» Your goal: Restate word for word the lines of the entries below, starting with the line that holds "### It doesn't work on Debian!" and ending with the line that holds "### Examples", and no others.

» Data extracts:

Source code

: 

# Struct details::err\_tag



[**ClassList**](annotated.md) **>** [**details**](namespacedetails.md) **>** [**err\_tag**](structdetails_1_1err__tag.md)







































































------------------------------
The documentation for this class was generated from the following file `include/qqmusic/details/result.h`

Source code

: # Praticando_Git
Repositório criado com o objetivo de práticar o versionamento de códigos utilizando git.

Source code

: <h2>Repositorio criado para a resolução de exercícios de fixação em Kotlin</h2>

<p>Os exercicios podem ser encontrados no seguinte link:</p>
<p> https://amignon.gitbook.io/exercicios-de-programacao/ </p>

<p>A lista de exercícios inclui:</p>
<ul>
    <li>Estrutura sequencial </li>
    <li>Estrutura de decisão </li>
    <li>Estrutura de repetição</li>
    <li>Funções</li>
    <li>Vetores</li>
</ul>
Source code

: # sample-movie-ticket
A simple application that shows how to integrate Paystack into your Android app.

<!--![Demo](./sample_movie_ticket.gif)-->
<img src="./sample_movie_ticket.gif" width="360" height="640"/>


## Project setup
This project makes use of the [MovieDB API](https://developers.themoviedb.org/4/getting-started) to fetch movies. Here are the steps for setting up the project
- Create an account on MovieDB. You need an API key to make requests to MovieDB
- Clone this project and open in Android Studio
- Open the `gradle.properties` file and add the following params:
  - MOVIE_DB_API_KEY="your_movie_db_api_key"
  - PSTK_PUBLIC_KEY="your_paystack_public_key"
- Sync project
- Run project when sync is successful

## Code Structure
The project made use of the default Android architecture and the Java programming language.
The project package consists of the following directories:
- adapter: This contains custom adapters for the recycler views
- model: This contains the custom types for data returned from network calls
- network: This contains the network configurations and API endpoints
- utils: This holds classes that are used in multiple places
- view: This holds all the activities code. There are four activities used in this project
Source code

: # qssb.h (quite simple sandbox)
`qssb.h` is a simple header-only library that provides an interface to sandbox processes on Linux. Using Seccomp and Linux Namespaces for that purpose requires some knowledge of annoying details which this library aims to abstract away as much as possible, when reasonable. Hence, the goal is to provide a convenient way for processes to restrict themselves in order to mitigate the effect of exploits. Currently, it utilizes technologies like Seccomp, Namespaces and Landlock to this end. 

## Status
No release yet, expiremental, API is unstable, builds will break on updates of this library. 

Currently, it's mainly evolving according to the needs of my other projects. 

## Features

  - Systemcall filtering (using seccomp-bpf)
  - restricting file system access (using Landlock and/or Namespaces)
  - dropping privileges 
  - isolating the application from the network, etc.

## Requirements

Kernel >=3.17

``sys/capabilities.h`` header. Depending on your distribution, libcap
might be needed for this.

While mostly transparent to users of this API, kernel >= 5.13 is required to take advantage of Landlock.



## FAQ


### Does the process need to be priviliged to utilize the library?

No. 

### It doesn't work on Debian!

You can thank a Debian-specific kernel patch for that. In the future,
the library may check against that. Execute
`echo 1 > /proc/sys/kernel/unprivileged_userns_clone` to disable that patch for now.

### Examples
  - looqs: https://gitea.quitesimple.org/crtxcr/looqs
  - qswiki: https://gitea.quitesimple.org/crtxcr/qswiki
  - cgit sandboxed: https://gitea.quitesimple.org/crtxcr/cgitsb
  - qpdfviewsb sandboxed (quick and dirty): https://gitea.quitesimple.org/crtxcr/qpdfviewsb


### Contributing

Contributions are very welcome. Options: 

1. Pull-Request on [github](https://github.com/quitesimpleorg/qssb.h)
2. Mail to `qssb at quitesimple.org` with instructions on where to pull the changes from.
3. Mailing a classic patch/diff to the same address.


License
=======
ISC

» Solution:
### It doesn't work on Debian!

You can thank a Debian-specific kernel patch for that. In the future,
the library may check against that. Execute
`echo 1 > /proc/sys/kernel/unprivileged_userns_clone` to disable that patch for now.

### Examples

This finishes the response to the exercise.